### What you need to do
Present the following entries again, word for word and in full.

### Data
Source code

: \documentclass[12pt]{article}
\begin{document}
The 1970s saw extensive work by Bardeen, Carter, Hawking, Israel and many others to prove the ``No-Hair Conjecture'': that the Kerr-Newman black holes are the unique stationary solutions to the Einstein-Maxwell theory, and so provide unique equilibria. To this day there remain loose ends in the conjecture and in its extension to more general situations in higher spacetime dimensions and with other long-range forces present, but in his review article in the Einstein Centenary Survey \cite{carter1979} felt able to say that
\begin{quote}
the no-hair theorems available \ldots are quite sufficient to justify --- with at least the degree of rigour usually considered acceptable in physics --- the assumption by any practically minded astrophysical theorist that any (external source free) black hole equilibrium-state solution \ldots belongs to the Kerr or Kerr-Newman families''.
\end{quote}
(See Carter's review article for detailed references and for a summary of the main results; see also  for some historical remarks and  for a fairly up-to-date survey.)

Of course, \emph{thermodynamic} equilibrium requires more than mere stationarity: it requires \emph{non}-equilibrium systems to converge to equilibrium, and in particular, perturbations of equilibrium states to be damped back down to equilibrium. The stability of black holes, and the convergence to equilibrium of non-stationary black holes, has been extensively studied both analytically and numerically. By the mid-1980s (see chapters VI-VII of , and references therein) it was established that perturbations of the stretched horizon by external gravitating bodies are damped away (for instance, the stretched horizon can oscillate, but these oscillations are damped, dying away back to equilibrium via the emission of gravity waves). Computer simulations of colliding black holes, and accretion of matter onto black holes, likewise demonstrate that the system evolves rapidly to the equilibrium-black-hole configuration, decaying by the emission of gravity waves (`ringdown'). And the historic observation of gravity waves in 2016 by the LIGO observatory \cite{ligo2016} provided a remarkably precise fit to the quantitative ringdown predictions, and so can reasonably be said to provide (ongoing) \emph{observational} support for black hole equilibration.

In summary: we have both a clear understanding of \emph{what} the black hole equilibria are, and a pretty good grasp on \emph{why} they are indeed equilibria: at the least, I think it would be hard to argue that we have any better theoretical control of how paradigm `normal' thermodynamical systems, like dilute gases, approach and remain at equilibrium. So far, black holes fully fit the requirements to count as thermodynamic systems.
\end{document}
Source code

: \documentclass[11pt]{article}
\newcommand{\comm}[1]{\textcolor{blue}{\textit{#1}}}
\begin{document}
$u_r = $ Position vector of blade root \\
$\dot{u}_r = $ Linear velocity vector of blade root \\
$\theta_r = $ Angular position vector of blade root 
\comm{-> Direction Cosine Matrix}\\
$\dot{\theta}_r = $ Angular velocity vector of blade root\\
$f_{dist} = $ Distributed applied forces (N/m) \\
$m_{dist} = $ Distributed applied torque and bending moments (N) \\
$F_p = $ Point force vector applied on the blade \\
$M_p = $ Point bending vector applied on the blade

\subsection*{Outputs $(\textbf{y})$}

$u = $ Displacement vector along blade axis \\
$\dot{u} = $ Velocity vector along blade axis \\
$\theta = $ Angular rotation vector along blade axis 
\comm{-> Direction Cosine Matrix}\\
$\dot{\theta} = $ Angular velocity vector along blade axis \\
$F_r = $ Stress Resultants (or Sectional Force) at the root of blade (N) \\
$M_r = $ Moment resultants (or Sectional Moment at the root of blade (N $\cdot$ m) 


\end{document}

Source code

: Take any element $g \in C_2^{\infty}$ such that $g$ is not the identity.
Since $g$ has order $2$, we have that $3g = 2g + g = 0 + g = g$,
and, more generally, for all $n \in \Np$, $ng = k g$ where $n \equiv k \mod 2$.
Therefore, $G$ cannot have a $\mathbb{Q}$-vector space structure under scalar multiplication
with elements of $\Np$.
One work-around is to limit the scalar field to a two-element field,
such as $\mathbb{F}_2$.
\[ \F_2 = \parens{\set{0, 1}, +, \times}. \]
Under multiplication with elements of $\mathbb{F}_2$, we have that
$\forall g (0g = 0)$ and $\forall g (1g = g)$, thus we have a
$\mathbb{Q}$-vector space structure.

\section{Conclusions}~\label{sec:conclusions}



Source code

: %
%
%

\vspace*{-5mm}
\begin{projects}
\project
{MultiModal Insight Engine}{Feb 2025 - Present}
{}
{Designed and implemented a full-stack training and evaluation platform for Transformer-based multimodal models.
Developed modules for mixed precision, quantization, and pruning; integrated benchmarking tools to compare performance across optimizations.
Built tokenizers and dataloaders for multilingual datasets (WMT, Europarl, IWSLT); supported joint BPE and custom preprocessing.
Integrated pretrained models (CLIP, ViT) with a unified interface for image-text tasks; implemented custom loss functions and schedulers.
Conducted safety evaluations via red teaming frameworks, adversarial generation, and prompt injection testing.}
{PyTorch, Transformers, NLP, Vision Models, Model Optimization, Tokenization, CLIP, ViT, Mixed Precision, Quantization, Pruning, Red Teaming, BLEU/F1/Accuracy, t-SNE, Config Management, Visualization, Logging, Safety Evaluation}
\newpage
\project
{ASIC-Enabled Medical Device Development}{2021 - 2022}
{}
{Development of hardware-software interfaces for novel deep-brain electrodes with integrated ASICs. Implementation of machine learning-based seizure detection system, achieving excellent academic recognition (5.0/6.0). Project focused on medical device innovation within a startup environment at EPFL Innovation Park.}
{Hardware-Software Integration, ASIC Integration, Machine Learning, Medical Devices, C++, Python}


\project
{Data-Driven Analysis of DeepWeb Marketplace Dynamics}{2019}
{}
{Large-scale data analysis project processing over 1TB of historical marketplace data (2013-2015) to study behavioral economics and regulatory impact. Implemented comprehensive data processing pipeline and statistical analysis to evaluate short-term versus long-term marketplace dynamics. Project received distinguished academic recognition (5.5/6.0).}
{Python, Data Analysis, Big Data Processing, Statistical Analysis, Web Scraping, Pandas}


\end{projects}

### Completed task
Source code

: \documentclass[12pt]{article}
\begin{document}
The 1970s saw extensive work by Bardeen, Carter, Hawking, Israel and many others to prove the ``No-Hair Conjecture'': that the Kerr-Newman black holes are the unique stationary solutions to the Einstein-Maxwell theory, and so provide unique equilibria. To this day there remain loose ends in the conjecture and in its extension to more general situations in higher spacetime dimensions and with other long-range forces present, but in his review article in the Einstein Centenary Survey \cite{carter1979} felt able to say that
\begin{quote}
the no-hair theorems available \ldots are quite sufficient to justify --- with at least the degree of rigour usually considered acceptable in physics --- the assumption by any practically minded astrophysical theorist that any (external source free) black hole equilibrium-state solution \ldots belongs to the Kerr or Kerr-Newman families''.
\end{quote}
(See Carter's review article for detailed references and for a summary of the main results; see also  for some historical remarks and  for a fairly up-to-date survey.)

Of course, \emph{thermodynamic} equilibrium requires more than mere stationarity: it requires \emph{non}-equilibrium systems to converge to equilibrium, and in particular, perturbations of equilibrium states to be damped back down to equilibrium. The stability of black holes, and the convergence to equilibrium of non-stationary black holes, has been extensively studied both analytically and numerically. By the mid-1980s (see chapters VI-VII of , and references therein) it was established that perturbations of the stretched horizon by external gravitating bodies are damped away (for instance, the stretched horizon can oscillate, but these oscillations are damped, dying away back to equilibrium via the emission of gravity waves). Computer simulations of colliding black holes, and accretion of matter onto black holes, likewise demonstrate that the system evolves rapidly to the equilibrium-black-hole configuration, decaying by the emission of gravity waves (`ringdown'). And the historic observation of gravity waves in 2016 by the LIGO observatory \cite{ligo2016} provided a remarkably precise fit to the quantitative ringdown predictions, and so can reasonably be said to provide (ongoing) \emph{observational} support for black hole equilibration.

In summary: we have both a clear understanding of \emph{what} the black hole equilibria are, and a pretty good grasp on \emph{why} they are indeed equilibria: at the least, I think it would be hard to argue that we have any better theoretical control of how paradigm `normal' thermodynamical systems, like dilute gases, approach and remain at equilibrium. So far, black holes fully fit the requirements to count as thermodynamic systems.
\end{document}
Source code

: \documentclass[11pt]{article}
\newcommand{\comm}[1]{\textcolor{blue}{\textit{#1}}}
\begin{document}
$u_r = $ Position vector of blade root \\
$\dot{u}_r = $ Linear velocity vector of blade root \\
$\theta_r = $ Angular position vector of blade root 
\comm{-> Direction Cosine Matrix}\\
$\dot{\theta}_r = $ Angular velocity vector of blade root\\
$f_{dist} = $ Distributed applied forces (N/m) \\
$m_{dist} = $ Distributed applied torque and bending moments (N) \\
$F_p = $ Point force vector applied on the blade \\
$M_p = $ Point bending vector applied on the blade

\subsection*{Outputs $(\textbf{y})$}

$u = $ Displacement vector along blade axis \\
$\dot{u} = $ Velocity vector along blade axis \\
$\theta = $ Angular rotation vector along blade axis 
\comm{-> Direction Cosine Matrix}\\
$\dot{\theta} = $ Angular velocity vector along blade axis \\
$F_r = $ Stress Resultants (or Sectional Force) at the root of blade (N) \\
$M_r = $ Moment resultants (or Sectional Moment at the root of blade (N $\cdot$ m) 


\end{document}

Source code

: Take any element $g \in C_2^{\infty}$ such that $g$ is not the identity.
Since $g$ has order $2$, we have that $3g = 2g + g = 0 + g = g$,
and, more generally, for all $n \in \Np$, $ng = k g$ where $n \equiv k \mod 2$.
Therefore, $G$ cannot have a $\mathbb{Q}$-vector space structure under scalar multiplication
with elements of $\Np$.
One work-around is to limit the scalar field to a two-element field,
such as $\mathbb{F}_2$.
\[ \F_2 = \parens{\set{0, 1}, +, \times}. \]
Under multiplication with elements of $\mathbb{F}_2$, we have that
$\forall g (0g = 0)$ and $\forall g (1g = g)$, thus we have a
$\mathbb{Q}$-vector space structure.

\section{Conclusions}~\label{sec:conclusions}



Source code

: %
%
%

\vspace*{-5mm}
\begin{projects}
\project
{MultiModal Insight Engine}{Feb 2025 - Present}
{}
{Designed and implemented a full-stack training and evaluation platform for Transformer-based multimodal models.
Developed modules for mixed precision, quantization, and pruning; integrated benchmarking tools to compare performance across optimizations.
Built tokenizers and dataloaders for multilingual datasets (WMT, Europarl, IWSLT); supported joint BPE and custom preprocessing.
Integrated pretrained models (CLIP, ViT) with a unified interface for image-text tasks; implemented custom loss functions and schedulers.
Conducted safety evaluations via red teaming frameworks, adversarial generation, and prompt injection testing.}
{PyTorch, Transformers, NLP, Vision Models, Model Optimization, Tokenization, CLIP, ViT, Mixed Precision, Quantization, Pruning, Red Teaming, BLEU/F1/Accuracy, t-SNE, Config Management, Visualization, Logging, Safety Evaluation}
\newpage
\project
{ASIC-Enabled Medical Device Development}{2021 - 2022}
{}
{Development of hardware-software interfaces for novel deep-brain electrodes with integrated ASICs. Implementation of machine learning-based seizure detection system, achieving excellent academic recognition (5.0/6.0). Project focused on medical device innovation within a startup environment at EPFL Innovation Park.}
{Hardware-Software Integration, ASIC Integration, Machine Learning, Medical Devices, C++, Python}


\project
{Data-Driven Analysis of DeepWeb Marketplace Dynamics}{2019}
{}
{Large-scale data analysis project processing over 1TB of historical marketplace data (2013-2015) to study behavioral economics and regulatory impact. Implemented comprehensive data processing pipeline and statistical analysis to evaluate short-term versus long-term marketplace dynamics. Project received distinguished academic recognition (5.5/6.0).}
{Python, Data Analysis, Big Data Processing, Statistical Analysis, Web Scraping, Pandas}


\end{projects}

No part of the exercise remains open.